Exercise description: Could you please find each line in the records that contains the word "wasmdec" and copy it?
Records Start Marker
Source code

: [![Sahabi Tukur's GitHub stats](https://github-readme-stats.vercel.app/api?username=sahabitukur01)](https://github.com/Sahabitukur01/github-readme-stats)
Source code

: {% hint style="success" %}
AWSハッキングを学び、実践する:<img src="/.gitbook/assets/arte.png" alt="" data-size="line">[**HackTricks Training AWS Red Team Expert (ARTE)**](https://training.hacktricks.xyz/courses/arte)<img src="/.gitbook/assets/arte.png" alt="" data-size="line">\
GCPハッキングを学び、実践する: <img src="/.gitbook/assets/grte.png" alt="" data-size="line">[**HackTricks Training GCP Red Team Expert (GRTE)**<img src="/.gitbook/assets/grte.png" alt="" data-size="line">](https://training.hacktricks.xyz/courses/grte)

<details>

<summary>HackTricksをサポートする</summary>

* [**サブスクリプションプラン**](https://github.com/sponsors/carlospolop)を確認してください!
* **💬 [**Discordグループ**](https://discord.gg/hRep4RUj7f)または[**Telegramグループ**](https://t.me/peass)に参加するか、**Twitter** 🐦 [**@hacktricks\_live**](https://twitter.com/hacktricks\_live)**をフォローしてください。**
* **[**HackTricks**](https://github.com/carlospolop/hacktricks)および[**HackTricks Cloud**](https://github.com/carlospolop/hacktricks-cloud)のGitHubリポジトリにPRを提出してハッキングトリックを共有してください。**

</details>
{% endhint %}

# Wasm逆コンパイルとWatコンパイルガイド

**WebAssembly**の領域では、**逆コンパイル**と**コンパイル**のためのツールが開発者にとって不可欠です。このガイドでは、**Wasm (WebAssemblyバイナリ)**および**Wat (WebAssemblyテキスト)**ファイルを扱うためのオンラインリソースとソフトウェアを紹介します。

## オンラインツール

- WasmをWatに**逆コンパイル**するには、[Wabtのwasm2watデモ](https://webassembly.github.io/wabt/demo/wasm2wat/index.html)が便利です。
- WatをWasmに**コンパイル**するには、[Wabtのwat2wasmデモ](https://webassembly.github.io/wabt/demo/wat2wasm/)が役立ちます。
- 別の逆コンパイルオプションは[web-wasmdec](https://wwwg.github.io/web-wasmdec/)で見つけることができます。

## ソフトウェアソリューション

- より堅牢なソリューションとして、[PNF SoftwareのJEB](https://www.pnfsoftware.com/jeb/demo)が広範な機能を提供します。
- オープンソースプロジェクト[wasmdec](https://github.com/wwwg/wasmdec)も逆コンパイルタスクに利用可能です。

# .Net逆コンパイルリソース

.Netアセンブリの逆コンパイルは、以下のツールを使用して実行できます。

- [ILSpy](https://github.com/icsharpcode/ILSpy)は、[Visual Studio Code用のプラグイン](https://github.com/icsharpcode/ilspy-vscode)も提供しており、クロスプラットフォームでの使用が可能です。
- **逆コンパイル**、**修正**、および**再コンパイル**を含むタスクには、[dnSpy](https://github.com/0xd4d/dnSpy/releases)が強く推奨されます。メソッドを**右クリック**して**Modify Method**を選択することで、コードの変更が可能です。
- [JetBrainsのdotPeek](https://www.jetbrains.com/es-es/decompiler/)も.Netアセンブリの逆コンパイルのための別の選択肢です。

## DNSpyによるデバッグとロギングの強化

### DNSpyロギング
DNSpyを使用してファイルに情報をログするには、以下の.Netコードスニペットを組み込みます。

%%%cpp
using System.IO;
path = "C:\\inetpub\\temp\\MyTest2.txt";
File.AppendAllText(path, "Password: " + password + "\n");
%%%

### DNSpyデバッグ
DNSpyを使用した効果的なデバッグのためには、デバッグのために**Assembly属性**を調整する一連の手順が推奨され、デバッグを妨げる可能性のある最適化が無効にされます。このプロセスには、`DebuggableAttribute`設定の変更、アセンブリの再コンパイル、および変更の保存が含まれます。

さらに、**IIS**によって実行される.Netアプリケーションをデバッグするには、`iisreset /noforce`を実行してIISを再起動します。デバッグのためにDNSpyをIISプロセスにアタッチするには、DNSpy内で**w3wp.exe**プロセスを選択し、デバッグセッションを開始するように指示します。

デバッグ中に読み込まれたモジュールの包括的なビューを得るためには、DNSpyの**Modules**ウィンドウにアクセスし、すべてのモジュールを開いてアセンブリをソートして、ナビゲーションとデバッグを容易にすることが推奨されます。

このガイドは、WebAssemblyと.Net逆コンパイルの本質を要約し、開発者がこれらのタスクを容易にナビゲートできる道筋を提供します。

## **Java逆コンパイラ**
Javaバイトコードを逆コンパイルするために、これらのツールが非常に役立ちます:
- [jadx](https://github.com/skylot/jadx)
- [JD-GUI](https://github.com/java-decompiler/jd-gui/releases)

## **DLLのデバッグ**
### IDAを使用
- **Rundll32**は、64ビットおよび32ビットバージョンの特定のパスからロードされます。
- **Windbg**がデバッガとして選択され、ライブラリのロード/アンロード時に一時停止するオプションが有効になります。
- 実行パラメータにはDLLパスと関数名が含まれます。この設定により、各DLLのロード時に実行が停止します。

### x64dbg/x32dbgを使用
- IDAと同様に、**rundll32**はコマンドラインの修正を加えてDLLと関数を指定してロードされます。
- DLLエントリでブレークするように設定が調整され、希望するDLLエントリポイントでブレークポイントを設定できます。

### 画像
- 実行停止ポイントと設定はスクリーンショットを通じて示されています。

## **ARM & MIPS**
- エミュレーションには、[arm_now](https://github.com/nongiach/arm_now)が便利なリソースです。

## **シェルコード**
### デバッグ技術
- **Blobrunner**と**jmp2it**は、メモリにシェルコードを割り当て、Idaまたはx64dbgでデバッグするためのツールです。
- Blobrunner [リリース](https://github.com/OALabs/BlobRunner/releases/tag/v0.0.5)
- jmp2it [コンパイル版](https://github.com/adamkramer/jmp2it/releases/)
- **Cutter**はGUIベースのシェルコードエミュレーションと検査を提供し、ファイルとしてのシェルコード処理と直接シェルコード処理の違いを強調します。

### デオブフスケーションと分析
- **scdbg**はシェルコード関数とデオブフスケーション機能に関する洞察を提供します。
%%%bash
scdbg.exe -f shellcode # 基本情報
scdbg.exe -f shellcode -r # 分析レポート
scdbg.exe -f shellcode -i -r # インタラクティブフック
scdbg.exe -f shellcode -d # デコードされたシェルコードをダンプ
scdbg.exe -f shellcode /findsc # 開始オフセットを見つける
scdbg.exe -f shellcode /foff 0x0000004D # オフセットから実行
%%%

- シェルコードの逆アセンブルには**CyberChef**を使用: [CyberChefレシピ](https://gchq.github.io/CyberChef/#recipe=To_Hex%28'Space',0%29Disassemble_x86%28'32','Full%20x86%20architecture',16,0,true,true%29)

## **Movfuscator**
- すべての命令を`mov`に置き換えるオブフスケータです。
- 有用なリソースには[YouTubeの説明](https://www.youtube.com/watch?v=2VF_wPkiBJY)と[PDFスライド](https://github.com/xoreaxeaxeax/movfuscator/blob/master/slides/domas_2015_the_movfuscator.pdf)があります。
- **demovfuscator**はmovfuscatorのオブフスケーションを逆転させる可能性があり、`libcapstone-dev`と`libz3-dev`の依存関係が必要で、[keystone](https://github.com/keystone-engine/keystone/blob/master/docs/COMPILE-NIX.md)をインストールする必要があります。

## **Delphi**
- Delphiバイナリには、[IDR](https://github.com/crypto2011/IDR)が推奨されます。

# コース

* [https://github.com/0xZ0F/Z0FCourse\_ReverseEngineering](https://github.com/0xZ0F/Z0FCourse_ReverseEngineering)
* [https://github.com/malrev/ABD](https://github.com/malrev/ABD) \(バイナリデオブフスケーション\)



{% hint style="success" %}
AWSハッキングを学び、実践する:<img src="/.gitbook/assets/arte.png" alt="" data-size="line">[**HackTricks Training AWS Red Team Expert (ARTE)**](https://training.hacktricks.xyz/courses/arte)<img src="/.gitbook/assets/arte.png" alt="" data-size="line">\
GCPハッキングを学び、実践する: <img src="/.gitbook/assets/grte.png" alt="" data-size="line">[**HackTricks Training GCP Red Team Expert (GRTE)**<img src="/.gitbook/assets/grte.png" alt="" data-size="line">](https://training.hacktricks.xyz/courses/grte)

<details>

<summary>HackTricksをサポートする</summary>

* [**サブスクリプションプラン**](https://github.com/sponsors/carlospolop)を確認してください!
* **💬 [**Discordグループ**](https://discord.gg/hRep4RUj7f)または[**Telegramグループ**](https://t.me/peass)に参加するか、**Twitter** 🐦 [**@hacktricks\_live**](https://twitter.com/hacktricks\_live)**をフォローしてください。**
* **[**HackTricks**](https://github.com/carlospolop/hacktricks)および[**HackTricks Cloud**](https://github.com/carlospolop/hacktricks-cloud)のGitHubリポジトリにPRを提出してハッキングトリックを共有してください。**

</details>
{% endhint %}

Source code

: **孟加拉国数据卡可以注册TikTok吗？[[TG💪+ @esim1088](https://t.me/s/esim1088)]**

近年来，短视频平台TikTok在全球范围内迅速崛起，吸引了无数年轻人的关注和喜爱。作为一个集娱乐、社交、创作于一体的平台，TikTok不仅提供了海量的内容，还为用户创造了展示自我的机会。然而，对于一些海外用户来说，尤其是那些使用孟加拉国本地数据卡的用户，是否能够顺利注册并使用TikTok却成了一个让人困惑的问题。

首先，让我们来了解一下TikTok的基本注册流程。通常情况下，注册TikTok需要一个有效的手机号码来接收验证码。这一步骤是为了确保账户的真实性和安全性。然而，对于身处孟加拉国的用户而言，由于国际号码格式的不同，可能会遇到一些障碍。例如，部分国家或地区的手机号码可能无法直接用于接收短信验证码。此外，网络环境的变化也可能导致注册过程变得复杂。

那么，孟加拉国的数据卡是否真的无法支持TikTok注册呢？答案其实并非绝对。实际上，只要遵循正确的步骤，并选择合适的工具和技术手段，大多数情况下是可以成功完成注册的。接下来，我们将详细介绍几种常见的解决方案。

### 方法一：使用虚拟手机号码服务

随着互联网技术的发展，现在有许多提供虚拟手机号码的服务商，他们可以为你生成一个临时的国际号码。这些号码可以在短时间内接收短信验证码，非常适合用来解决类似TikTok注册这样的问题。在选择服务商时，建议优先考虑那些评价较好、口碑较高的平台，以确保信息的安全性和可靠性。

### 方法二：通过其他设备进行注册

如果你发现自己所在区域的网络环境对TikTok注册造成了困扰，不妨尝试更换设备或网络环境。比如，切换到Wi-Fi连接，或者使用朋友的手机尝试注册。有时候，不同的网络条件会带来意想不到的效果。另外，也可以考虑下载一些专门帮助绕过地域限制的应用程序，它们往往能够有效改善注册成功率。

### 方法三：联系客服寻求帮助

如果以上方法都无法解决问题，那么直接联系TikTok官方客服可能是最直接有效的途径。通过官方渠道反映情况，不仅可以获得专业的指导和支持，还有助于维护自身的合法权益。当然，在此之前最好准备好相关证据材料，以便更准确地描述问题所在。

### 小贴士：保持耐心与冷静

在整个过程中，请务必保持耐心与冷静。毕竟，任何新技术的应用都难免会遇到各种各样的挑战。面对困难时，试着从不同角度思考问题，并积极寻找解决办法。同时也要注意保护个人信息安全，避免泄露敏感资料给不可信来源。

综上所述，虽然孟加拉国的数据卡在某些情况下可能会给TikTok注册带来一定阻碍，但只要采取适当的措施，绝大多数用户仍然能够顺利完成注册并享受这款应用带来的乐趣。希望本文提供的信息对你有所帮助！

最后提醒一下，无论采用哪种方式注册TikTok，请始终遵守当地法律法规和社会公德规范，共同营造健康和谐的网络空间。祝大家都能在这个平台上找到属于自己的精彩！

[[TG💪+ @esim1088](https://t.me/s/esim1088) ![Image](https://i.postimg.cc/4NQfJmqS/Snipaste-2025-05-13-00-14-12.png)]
Records End Marker
Task answer:
- 別の逆コンパイルオプションは[web-wasmdec](https://wwwg.github.io/web-wasmdec/)で見つけることができます。
- オープンソースプロジェクト[wasmdec](https://github.com/wwwg/wasmdec)も逆コンパイルタスクに利用可能です。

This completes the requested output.